The paper under discussion for this session was “From Diversity to Creativity: Stimulating Group Brainstorming with Cultural Differences and Conversationally-Retrieved Pictures,” a 2011 work from Wang et al. at Cornell University. As the title suggests, this paper was interested in investigating the process of group brainstorming. One of the main goals of brainstorming is to create a large number of diverse ideas. The researchers applied two different methods to enable this.
One idea was to increase the diversity across cultures within the group performing the brainstorming. In this study, the brainstorming was performed in groups of 2. Thus, the researchers studied the performance of groups consisting of the following pairings: two American participants, two Chinese participants, and an American participant paired with a Chinese participant. The other idea was to provoke ideas by having a third party supply relevant pictures during the brainstorming discussion. These pictures would be chosen based on relevance to the ongoing discussion, with the goal of provoking new and diverse ideas in the conversation. The authors tested the productivity and breadth of ideas produced during the brainstorming, applying each of the two ideas separately and then together.

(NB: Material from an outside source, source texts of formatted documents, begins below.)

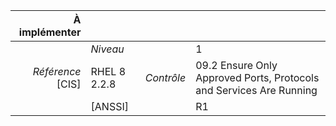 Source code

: 
|           À implémenter    |    |    |    |
|----------------:|:---|---:|:---|
|                 |*Niveau*|| 1 |
|*Référence* [CIS]| RHEL 8 2.2.8 |*Contrôle*| 09.2 Ensure Only Approved Ports, Protocols and Services Are Running |
|                 |[ANSSI] || R1 |

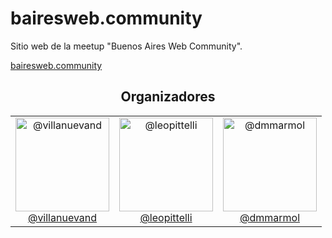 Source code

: # bairesweb.community
Sitio web de la meetup "Buenos Aires Web Community". 

[bairesweb.community](bairesweb.community)

<h2 align="center">Organizadores</h2>

<table width="100%">
  <tbody>
    <tr>
      <td align="center">
        <a href="https://github.com/villanuevand">
          <img 
            alt="@villanuevand"
            width="150" height="150" 
            src="https://avatars1.githubusercontent.com/u/1209238?v=4&s=460">
          </br>
          @villanuevand
        </a>
      </td>
      <td align="center">
        <a href="https://github.com/leopittelli">
          <img 
            alt="@leopittelli"
            width="150" height="150" 
            src="https://avatars1.githubusercontent.com/u/18401302?v=4&s=460">
          </br>
          @leopittelli
        </a>
      </td>
      <td align="center">
        <a href="https://github.com/dmmarmol">
          <img 
            alt="@dmmarmol"
            width="150" height="150" 
            src="https://avatars3.githubusercontent.com/u/7168972?v=4&s=460">
          </br>
          @dmmarmol
        </a>
      </td>
    </tr>
  <tbody>
</table> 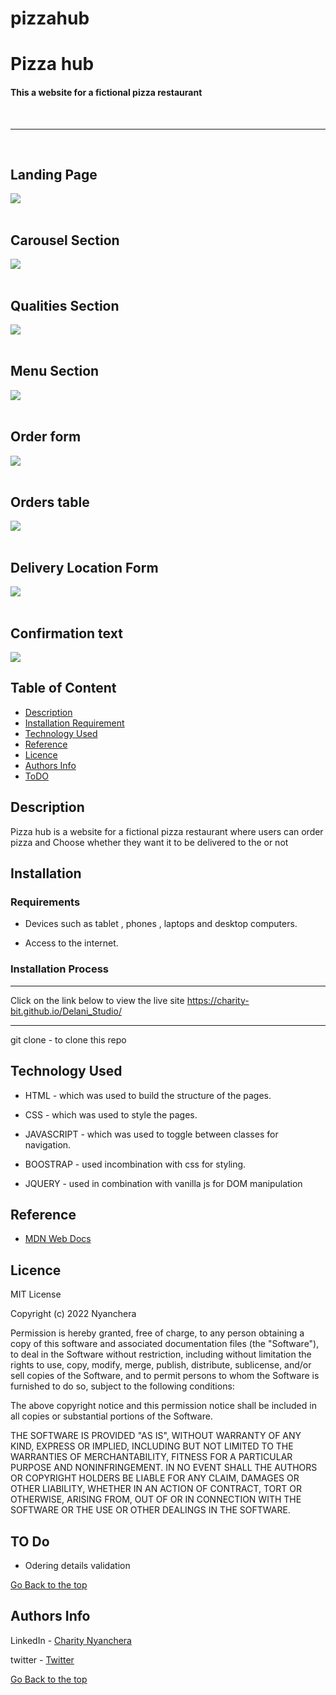 # pizzahub


<h1>Pizza hub</h1>

<h4>This a website for a fictional pizza restaurant</h4>

<br>

<hr>
<br>

<h2>Landing Page</h2>
<img src="./images/landing.png">
<br>


<br>
<h2>Carousel Section</h2>
<img src="./images/carousel.png">
<br>

<br>
<h2>Qualities Section</h2>
<img src="./images/qualities.png">
<br>

<br>
<h2>Menu Section</h2>
<img src="./images/menu.png">
<br>

<br>
<h2>Order form</h2>
<img src="./images/order_form.png">
<br>

<br>
<h2>Orders table</h2>
<img src="./images/orders_table.png">
<br>

<br>
<h2>Delivery Location Form</h2>
<img src="./images/location.png">
<br>


<br>
<h2>Confirmation text</h2>
<img src="./images/output.png">
<br>


## Table of Content

- [Description](#description)
- [Installation Requirement](#Installation)
- [Technology Used](#technology-used)
- [Reference](#reference)
- [Licence](#licence)
- [Authors Info](#author-Info)
- [ToDO](#To-Do)

## Description

<p> Pizza hub is a website for a fictional pizza restaurant where users can order pizza and Choose whether they want it to be delivered to the or not</p>





## Installation

### Requirements

- Devices such as tablet , phones , laptops and desktop computers.

- Access to the internet.

### Installation Process

---

Click on the link below to view the live site
<a href="https://charity-bit.github.io/Delani_Studio/">https://charity-bit.github.io/Delani_Studio/<a>


---
<p>git clone - to clone this repo</p>

## Technology Used

- HTML - which was used to build the structure of the pages.

- CSS - which was used to style the pages.

- JAVASCRIPT - which was used to toggle between classes for navigation.

- BOOSTRAP - used incombination with css for styling.
- JQUERY - used in combination with vanilla js for DOM manipulation

## Reference

- <a href="https://developer.mozilla.org/en-US/"> MDN Web Docs</a>

## Licence
MIT License

Copyright (c) 2022 Nyanchera

Permission is hereby granted, free of charge, to any person obtaining a copy
of this software and associated documentation files (the "Software"), to deal
in the Software without restriction, including without limitation the rights
to use, copy, modify, merge, publish, distribute, sublicense, and/or sell
copies of the Software, and to permit persons to whom the Software is
furnished to do so, subject to the following conditions:

The above copyright notice and this permission notice shall be included in all
copies or substantial portions of the Software.

THE SOFTWARE IS PROVIDED "AS IS", WITHOUT WARRANTY OF ANY KIND, EXPRESS OR
IMPLIED, INCLUDING BUT NOT LIMITED TO THE WARRANTIES OF MERCHANTABILITY,
FITNESS FOR A PARTICULAR PURPOSE AND NONINFRINGEMENT. IN NO EVENT SHALL THE
AUTHORS OR COPYRIGHT HOLDERS BE LIABLE FOR ANY CLAIM, DAMAGES OR OTHER
LIABILITY, WHETHER IN AN ACTION OF CONTRACT, TORT OR OTHERWISE, ARISING FROM,
OUT OF OR IN CONNECTION WITH THE SOFTWARE OR THE USE OR OTHER DEALINGS IN THE
SOFTWARE.

 ## TO Do
  <ul>
    <li>Odering details validation </li>
      </ul>
 

 [Go Back to the top](#pizzahub)

## Authors Info

LinkedIn - [Charity Nyanchera](https://www.linkedin.com/in/charity-nyanchera-2679281a2/)

twitter - [Twitter](https://twitter.com/CcNyanchera)

[Go Back to the top](#pizzahub)
  
 




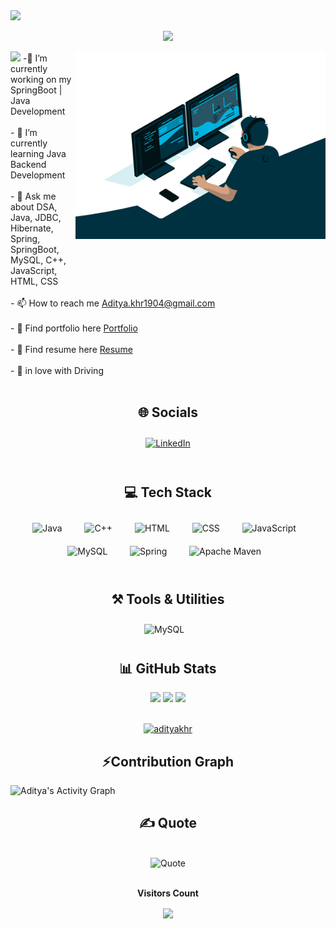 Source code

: 
<!--
**adityakhr/adityakhr** is a ✨ _special_ ✨ repository because its `README.md` (this file) appears on your GitHub profile.

Here are some ideas to get you started:

- 🔭 I’m currently working on ...
- 🌱 I’m currently learning ...
- 👯 I’m looking to collaborate on ...
- 🤔 I’m looking for help with ...
- 💬 Ask me about ...
- 📫 How to reach me: ...
- 😄 Pronouns: ...
- ⚡ Fun fact: ...#37bcf7
-->
<img src="https://user-images.githubusercontent.com/73097560/115834477-dbab4500-a447-11eb-908a-139a6edaec5c.gif">

<p align="center" color:"teal">
     <a>
<img src="https://readme-typing-svg.demolab.com/?lines=Hello there! This is Aditya Khare ; A Java%20Backend%20Developer &font=Fira%20Code&center=true&width=440&height=45&color=teal&vCenter=true&size=22&pause=1000"></a>
      </p>
      
<img src="https://user-images.githubusercontent.com/73097560/115834477-dbab4500-a447-11eb-908a-139a6edaec5c.gif">

  <img align="right" src="gif/giphy.gif" style="width:400px; height:300px; margin-bottom:50px;">
  -🔭 I’m currently working on my SpringBoot | Java Development<br><br>- 🌱 I’m currently learning Java Backend Development<br><br>- 💬 Ask me about DSA, Java, JDBC, Hibernate, Spring, SpringBoot, MySQL, C++, JavaScript, HTML, CSS<br><br>- 📫 How to reach me <a href="mailto:Aditya.khr1904@gmail.com" >Aditya.khr1904@gmail.com</a><br><br>- 📘 Find portfolio here <a href="https://adityakhr.github.io/">Portfolio</a><br><br>- 📑 Find resume here <a href="https://drive.google.com/file/d/1eYN53SgKZ7bet7Z9TvNZBInMICiZH8p0/view?usp=share_link">Resume</a><br><br>- 🚗 in love with Driving<br><br>


<h2 align="center">🌐 Socials</h2>
<div align="center">  
     <a href="https://linkedin.com/in/aditya-khare-1a254b1b8" target="_blank"><img style="margin: 10px" src="https://img.shields.io/badge/LinkedIn-%230077B5.svg?logo=linkedin&logoColor=white" alt="LinkedIn" height="30" /></a>  
</div>
<br>


 
 <h2 align="center">💻 Tech Stack</h2>
<div align="center">  
     <img style="margin: 10px" src="https://img.shields.io/badge/java-%23ED8B00.svg?style=flat&logo=java&logoColor=white" alt="Java" height="30" />
        &nbsp;&nbsp;
     <img style="margin: 10px" src="https://img.shields.io/badge/c++-%2300599C.svg?style=flat&logo=c%2B%2B&logoColor=white" alt="C++" height="30"/>
        &nbsp;&nbsp;
     <img style="margin: 10px" src="https://img.shields.io/badge/html5-%23E34F26.svg?style=flat&logo=html5&logoColor=white" alt="HTML" height="30"/>
        &nbsp;&nbsp;
     <img style="margin: 10px" src="https://img.shields.io/badge/css3-%231572B6.svg?style=flat&logo=css3&logoColor=white" alt="CSS" height="30"/>
        &nbsp;&nbsp;
     <img style="margin: 10px" src="https://img.shields.io/badge/javascript-%23323330.svg?style=flat&logo=javascript&logoColor=%23F7DF1E" alt="JavaScript" height="30"/>
        &nbsp;&nbsp;
     <img style="margin: 10px" src="https://img.shields.io/badge/mysql-%2300f.svg?style=flat&logo=mysql&logoColor=white" alt="MySQL" height="30"/>
        &nbsp;&nbsp;
     <img style="margin: 10px" src="https://img.shields.io/badge/spring-%236DB33F.svg?style=for-the-badge&logo=spring&logoColor=white" alt="Spring" height="30"/>
        &nbsp;&nbsp;
     <img style="margin: 10px" src="https://img.shields.io/badge/Apache%20Maven-C71A36?style=for-the-badge&logo=Apache%20Maven&logoColor=white" alt="Apache Maven" height="30"/>
        &nbsp;&nbsp;
</div>
<br>

<h2 align="center">⚒️ Tools & Utilities</h2>
<div align="center">
   <img style="margin: 10px" src="https://img.shields.io/badge/mysql-%2300f.svg?style=flat&logo=mysql&logoColor=white" alt="MySQL" height="35"/>
        &nbsp;&nbsp;  
</div>


<h2 align="center">📊 GitHub Stats</h2>
<div align="center">

<img style="width:320px;" src="https://github-readme-streak-stats.herokuapp.com/?user=adityakhr&theme=dark&hide_border=false" />

<img style="width:190px;" src="https://github-readme-stats.vercel.app/api/top-langs/?username=adityakhr&theme=dark&hide_border=false&include_all_commits=false&count_private=true&layout=compact" />

<img style="width:300px;" src="https://github-readme-stats.vercel.app/api?username=adityakhr&theme=dark&hide_border=false&include_all_commits=false&count_private=true" />

</div>
<br>
<p align="center"> <a href="https://github.com/ryo-ma/github-profile-trophy"><img src="https://github-profile-trophy.vercel.app/?username=adityakhr" alt="adityakhr" /></a> </p>


<h2 align="center">⚡Contribution Graph</h2>
  <a><img alt="Aditya's Activity Graph" src="https://github-readme-activity-graph.vercel.app/graph?username=adityakhr&theme=react-dark" /></a>

<br> 
 <h2 align="center"> ✍️ Quote</h2>
 <br>
 <div align="center">
      <a><img  style="text-align: center;"alt="Quote" src="https://quotes-github-readme.vercel.app/api?type=horizontal&theme=merko" /></a>
 </div>
<br>
<div align="center">
<p align="centre"><b>Visitors Count</b></p>  
<p align="center"><img align="center" src="https://profile-counter.glitch.me/{adityakhr}/count.svg" /></p> 
</div>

Interestingly, the authors found that there was no significant increase in the breadth of ideas produced between intercultural and intracultural group compositions. Additionally, intercultural group productivity was not significantly greater than that of intracultural groups. Overall, this is not particularly surprising to me. While there is the potential for an increased wealth of experiences and viewpoints within intercultural groups, there are also obstacles to communication that can be introduced.
What the authors did find, however, was that the introduction of pictures to the brainstorming session did increase productivity in intercultural groups. Additionally, if the pictures were chosen for their stimulation ability (i.e., ability to provoke rare or multiple ideas), they also increased the breadth of ideas produced.

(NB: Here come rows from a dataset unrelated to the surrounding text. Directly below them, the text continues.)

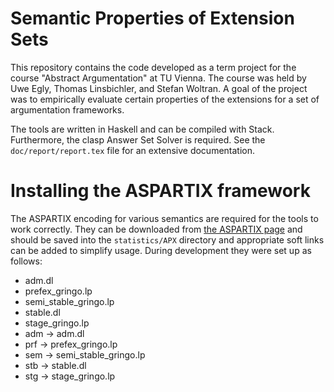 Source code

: Semantic Properties of Extension Sets
===========================

This repository contains the code developed as a term project for the course
"Abstract Argumentation" at TU Vienna. The course was held by Uwe Egly,
Thomas Linsbichler, and Stefan Woltran.  A goal of the project was to
empirically evaluate certain properties of the extensions for a set of
argumentation frameworks.

The tools are written in Haskell and can be compiled with Stack. Furthermore,
the clasp Answer Set Solver is required.  See the `doc/report/report.tex` file for an
extensive documentation.

Installing the ASPARTIX framework
=========================

The ASPARTIX encoding for various semantics are required for the tools to
work correctly. They can be downloaded from
[the ASPARTIX page](http://www.dbai.tuwien.ac.at/research/project/argumentation/systempage/) and
should be saved into the `statistics/APX` directory and appropriate soft
links can be added to simplify usage. During development they were set up as
follows:

* adm.dl
* prefex_gringo.lp
* semi_stable_gringo.lp
* stable.dl
* stage_gringo.lp
* adm -> adm.dl
* prf -> prefex_gringo.lp
* sem -> semi_stable_gringo.lp
* stb -> stable.dl
* stg -> stage_gringo.lp
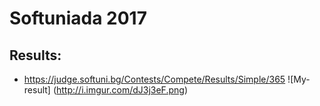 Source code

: # Softuniada 2017
Results:
--------
- https://judge.softuni.bg/Contests/Compete/Results/Simple/365
![My-result] (http://i.imgur.com/dJ3j3eF.png)
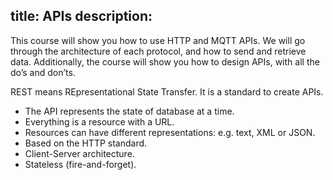 title: APIs
description: 
---

This course will show you how to use HTTP and MQTT APIs. We will go through the architecture of each protocol, and how to send and retrieve data. Additionally, the course will show you how to design APIs, with all the do’s and don’ts.

REST means REpresentational State Transfer. It is a standard to create APIs.

- The API represents the state of database at a time.
- Everything is a resource with a URL.
- Resources can have different representations: e.g. text, XML or JSON.
- Based on the HTTP standard.
- Client-Server architecture.
- Stateless (fire-and-forget).




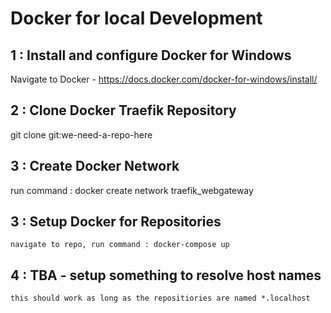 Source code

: # Docker for local Development

## 1 : Install and configure Docker for Windows

Navigate to Docker - https://docs.docker.com/docker-for-windows/install/

## 2 : Clone Docker Traefik Repository

git clone git:we-need-a-repo-here

## 3 : Create Docker Network

   run command : docker create network traefik_webgateway

## 3 : Setup Docker for Repositories

    navigate to repo, run command : docker-compose up

## 4 : TBA - setup something to resolve host names

    this should work as long as the repositiories are named *.localhost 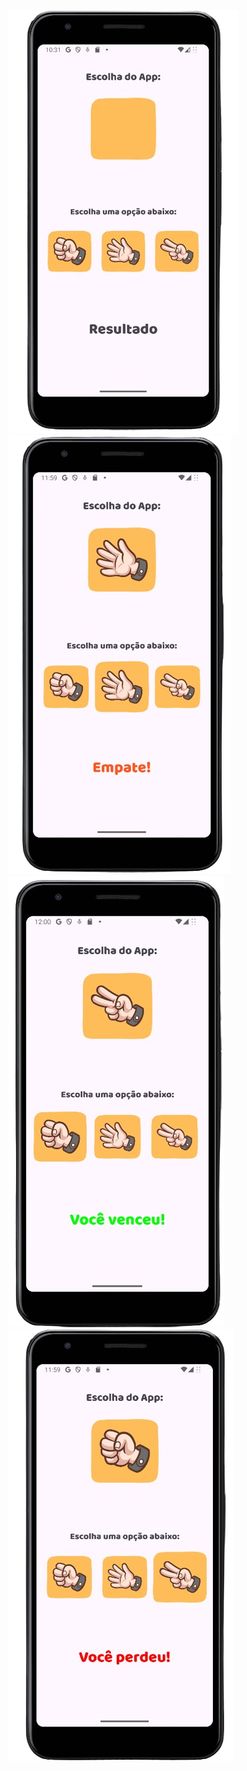 <img src="/app/src/main/res/drawable/padrao.png">
<img src="/app/src/main/res/drawable/empate.png">
<img src="/app/src/main/res/drawable/venceu.png">
<img src="/app/src/main/res/drawable/perdeu.png">
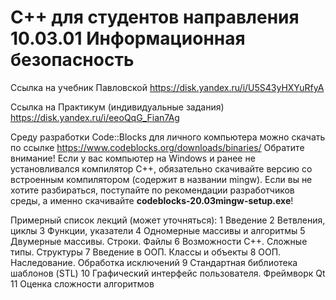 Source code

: # С++ для студентов направления 10.03.01 Информационная безопасность

Ссылка на учебник Павловской https://disk.yandex.ru/i/U5S43yHXYuRfyA

Ссылка на Практикум (индивидуальные задания) https://disk.yandex.ru/i/eeoQqG_Fian7Ag

Среду разработки Code::Blocks для личного компьютера можно скачать по ссылке https://www.codeblocks.org/downloads/binaries/
Обратите внимание! Если у вас компьютер на Windows и ранее не установливался компилятор С++, обязательно скачивайте версию со встроенным компилятором (содержит в названии mingw). Если вы не хотите разбираться, поступайте по рекомендации разработчиков среды, а именно скачивайте **codeblocks-20.03mingw-setup.exe**!

Примерный список лекций (может уточняться):
1	Введение
2	Ветвления, циклы
3	Функции, указатели
4	Одномерные массивы и алгоритмы
5	Двумерные массивы. Строки. Файлы
6	Возможности С++. Сложные типы. Структуры
7	Введение в ООП. Классы и объекты
8	ООП. Наследование. Обработка исключений
9	Стандартная библиотека шаблонов (STL)
10	Графический интерфейс пользователя. Фреймворк Qt
11	Оценка сложности алгоритмов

Though the overall study is interesting, I’m a little worried with the way breadth of ideas is determined. The researchers do this by measuring the average semantic distance between ideas developed in the brainstorming process. To do this, they took a previously created word association database and mapped words to a latent vector space. They then calculate distance metrics in this space. Earlier in the paper, however, the authors mention that different cultures potentially have differences in their semantic networks. I am curious if this potential diversity is reflected in the semantic database from which the latent vectors are derived.